Go through the lines of the material and tally those with the string "view"; reply with the number alone.

> **LISTED ENTRIES**:
-- Opening Marker --
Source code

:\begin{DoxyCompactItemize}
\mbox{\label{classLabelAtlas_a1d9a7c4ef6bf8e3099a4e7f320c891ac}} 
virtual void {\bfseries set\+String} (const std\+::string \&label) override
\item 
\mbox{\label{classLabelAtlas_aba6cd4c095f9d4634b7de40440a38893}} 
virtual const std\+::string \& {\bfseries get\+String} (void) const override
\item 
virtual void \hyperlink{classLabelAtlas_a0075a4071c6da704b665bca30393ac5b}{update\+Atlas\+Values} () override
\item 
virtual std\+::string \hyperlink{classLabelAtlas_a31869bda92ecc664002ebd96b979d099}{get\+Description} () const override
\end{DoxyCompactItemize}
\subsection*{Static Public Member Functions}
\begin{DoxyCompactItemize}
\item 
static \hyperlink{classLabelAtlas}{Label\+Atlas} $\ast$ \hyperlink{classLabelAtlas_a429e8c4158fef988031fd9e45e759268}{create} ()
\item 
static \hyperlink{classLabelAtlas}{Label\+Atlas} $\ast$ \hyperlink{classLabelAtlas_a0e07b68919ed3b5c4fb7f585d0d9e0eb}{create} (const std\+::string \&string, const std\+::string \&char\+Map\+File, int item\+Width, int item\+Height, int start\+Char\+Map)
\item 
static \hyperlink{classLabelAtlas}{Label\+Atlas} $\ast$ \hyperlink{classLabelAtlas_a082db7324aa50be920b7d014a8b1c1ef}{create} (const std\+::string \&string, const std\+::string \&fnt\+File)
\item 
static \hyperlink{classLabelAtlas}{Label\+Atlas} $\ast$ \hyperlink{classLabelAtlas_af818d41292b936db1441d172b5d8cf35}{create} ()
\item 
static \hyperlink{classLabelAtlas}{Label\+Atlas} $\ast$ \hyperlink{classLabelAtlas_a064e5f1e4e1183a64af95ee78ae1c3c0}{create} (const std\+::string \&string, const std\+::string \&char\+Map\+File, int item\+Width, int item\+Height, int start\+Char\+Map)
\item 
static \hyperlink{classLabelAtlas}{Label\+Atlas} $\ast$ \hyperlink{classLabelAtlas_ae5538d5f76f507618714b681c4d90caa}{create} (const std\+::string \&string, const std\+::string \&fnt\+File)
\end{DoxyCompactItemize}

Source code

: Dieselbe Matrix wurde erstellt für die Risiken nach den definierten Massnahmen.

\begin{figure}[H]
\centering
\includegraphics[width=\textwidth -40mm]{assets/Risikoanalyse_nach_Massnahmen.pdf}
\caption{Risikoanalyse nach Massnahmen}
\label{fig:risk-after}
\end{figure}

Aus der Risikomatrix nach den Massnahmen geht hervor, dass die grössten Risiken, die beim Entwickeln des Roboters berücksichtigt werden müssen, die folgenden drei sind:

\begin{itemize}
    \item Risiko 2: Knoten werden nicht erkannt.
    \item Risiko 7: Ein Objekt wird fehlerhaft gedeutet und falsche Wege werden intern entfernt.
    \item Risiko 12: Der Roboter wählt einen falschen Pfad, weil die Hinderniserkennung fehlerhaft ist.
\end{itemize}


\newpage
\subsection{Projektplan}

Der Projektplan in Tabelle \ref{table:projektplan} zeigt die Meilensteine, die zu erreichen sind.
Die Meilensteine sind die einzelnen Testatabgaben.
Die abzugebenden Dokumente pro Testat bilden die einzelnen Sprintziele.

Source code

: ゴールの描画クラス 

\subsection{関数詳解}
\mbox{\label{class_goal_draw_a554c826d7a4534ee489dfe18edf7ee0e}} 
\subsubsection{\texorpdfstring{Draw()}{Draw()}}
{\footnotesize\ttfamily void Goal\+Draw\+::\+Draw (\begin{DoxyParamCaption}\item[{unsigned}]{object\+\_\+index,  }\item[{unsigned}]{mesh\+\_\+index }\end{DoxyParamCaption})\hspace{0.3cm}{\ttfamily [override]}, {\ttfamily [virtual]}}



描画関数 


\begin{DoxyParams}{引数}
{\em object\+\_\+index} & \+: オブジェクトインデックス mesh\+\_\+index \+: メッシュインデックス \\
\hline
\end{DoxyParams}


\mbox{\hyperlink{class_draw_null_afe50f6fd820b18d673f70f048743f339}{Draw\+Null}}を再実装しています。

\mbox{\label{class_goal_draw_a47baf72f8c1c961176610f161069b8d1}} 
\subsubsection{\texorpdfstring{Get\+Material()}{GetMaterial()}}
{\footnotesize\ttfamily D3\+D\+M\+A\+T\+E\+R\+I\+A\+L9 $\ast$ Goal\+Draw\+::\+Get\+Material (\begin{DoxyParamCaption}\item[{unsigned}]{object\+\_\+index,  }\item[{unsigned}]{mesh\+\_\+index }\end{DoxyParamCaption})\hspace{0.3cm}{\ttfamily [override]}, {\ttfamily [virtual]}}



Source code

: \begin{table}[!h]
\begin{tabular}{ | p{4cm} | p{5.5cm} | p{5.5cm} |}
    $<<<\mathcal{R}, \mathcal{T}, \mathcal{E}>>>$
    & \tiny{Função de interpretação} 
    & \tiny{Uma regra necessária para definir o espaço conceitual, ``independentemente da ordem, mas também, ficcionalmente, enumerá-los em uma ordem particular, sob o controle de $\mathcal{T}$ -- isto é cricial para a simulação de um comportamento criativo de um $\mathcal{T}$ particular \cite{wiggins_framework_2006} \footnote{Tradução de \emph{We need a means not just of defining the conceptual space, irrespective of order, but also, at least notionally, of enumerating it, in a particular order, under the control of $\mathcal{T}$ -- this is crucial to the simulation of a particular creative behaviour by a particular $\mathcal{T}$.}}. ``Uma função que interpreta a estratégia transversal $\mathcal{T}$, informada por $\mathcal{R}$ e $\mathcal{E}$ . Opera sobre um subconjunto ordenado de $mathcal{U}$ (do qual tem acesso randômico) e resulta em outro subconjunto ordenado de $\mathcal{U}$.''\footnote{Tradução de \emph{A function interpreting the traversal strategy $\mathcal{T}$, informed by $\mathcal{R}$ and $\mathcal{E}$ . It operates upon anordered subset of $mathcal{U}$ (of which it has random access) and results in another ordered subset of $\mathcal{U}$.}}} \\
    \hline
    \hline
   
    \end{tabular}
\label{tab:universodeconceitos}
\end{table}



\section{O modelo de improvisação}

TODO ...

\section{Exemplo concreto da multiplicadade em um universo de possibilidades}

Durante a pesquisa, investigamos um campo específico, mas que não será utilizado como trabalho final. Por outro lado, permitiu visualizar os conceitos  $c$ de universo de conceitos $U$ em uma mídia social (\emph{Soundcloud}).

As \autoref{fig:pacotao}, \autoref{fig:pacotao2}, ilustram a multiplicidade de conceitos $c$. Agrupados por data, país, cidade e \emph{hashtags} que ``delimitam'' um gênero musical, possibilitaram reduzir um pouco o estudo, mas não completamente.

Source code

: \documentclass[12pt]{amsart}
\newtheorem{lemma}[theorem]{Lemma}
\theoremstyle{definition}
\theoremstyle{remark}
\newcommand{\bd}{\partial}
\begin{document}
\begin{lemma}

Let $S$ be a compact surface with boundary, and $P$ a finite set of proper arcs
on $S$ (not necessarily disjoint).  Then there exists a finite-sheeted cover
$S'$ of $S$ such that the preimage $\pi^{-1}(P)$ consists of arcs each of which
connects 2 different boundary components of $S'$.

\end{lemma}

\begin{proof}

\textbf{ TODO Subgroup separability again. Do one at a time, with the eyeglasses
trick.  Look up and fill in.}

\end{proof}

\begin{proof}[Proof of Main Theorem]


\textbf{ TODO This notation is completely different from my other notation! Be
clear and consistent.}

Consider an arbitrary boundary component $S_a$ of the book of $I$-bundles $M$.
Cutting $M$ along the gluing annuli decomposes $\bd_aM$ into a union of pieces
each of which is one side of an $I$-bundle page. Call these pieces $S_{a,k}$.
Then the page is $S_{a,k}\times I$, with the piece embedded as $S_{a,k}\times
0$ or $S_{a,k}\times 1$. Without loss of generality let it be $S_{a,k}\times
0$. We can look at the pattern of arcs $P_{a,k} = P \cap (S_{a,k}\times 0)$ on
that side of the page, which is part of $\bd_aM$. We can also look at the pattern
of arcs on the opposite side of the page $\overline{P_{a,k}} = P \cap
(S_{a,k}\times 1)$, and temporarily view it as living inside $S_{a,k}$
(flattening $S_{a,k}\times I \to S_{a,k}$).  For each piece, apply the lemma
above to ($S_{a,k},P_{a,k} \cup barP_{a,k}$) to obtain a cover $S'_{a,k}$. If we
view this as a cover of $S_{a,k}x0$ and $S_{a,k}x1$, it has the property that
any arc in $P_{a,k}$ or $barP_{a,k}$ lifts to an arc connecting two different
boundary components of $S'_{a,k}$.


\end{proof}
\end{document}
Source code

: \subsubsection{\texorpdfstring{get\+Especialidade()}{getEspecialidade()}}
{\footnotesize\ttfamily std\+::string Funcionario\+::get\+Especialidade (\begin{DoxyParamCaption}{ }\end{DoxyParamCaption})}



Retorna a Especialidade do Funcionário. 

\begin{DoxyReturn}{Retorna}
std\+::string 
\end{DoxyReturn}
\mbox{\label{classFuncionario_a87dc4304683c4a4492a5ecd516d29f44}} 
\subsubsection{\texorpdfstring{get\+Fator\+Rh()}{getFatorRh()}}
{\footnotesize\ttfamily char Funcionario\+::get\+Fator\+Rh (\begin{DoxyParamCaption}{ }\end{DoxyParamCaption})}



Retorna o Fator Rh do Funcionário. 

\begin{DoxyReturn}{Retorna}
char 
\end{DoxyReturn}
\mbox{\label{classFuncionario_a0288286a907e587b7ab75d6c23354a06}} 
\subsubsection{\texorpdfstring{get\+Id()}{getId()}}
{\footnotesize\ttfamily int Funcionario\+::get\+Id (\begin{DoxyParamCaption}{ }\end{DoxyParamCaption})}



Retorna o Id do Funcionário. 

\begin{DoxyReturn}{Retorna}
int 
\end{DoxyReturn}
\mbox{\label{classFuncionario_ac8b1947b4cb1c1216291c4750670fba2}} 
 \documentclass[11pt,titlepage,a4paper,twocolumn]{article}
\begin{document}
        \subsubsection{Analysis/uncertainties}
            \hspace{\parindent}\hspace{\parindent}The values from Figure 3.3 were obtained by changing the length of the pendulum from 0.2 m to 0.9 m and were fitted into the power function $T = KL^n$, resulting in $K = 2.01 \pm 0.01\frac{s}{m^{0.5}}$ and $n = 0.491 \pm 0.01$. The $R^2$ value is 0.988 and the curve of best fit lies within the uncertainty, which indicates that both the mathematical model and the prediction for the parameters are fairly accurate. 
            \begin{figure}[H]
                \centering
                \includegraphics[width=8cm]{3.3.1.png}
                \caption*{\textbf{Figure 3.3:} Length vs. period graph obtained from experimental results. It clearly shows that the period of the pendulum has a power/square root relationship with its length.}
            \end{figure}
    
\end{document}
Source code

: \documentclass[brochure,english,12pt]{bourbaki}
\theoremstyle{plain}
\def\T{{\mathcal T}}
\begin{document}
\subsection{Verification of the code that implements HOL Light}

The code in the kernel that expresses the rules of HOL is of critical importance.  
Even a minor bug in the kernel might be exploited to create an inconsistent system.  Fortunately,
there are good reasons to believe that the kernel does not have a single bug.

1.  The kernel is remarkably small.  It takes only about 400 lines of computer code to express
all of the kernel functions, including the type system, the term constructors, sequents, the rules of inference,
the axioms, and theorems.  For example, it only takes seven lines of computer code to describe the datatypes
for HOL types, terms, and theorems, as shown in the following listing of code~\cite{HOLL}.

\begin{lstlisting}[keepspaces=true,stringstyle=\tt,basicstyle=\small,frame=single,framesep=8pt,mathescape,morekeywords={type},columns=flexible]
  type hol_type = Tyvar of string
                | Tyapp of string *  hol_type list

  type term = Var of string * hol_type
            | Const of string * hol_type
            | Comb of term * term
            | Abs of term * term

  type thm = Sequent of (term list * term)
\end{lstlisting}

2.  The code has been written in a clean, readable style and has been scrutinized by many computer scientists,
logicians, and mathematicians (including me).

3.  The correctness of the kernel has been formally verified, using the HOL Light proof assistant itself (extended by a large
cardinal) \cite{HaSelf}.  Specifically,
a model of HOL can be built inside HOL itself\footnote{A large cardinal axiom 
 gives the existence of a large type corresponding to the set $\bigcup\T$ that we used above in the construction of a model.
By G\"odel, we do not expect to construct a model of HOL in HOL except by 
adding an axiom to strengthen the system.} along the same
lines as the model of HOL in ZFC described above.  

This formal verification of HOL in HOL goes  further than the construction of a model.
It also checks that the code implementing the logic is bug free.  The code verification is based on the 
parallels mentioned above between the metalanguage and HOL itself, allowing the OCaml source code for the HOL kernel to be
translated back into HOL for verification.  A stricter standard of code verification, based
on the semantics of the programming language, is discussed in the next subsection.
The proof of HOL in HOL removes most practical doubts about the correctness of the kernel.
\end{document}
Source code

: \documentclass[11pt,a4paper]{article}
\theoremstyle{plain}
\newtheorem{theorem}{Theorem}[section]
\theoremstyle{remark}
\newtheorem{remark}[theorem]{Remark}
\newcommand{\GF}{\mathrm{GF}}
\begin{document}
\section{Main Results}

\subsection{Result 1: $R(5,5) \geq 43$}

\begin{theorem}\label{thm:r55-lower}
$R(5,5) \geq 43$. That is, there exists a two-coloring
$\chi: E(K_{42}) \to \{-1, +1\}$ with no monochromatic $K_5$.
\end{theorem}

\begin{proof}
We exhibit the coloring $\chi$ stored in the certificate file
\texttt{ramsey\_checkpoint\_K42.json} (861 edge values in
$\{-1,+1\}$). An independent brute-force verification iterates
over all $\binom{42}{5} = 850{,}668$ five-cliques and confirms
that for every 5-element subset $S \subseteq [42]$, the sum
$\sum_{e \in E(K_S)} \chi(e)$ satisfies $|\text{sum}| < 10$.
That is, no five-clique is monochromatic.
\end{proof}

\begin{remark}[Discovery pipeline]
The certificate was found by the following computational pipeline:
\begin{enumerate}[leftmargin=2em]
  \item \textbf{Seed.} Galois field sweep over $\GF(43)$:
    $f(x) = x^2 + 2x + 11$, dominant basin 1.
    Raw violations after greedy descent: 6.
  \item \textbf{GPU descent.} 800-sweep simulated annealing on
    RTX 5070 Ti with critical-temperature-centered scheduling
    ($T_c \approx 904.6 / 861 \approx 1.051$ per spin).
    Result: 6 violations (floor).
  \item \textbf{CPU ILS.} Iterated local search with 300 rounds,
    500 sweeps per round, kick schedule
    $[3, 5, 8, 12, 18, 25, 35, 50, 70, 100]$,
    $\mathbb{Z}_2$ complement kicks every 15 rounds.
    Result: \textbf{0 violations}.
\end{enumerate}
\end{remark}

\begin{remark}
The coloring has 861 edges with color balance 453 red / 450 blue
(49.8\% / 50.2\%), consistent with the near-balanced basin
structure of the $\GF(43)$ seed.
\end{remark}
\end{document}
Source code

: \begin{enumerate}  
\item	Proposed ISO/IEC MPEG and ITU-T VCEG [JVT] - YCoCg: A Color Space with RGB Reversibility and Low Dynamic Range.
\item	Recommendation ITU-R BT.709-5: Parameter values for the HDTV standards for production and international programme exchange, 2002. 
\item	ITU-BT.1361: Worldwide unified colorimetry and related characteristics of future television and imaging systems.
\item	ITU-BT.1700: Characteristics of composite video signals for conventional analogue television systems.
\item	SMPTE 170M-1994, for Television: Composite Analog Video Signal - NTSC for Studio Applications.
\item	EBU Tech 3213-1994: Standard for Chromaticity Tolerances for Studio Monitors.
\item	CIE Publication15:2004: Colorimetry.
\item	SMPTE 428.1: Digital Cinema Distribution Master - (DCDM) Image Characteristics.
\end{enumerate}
-- Closing Marker --
> **WRITTEN ANSWER**: 2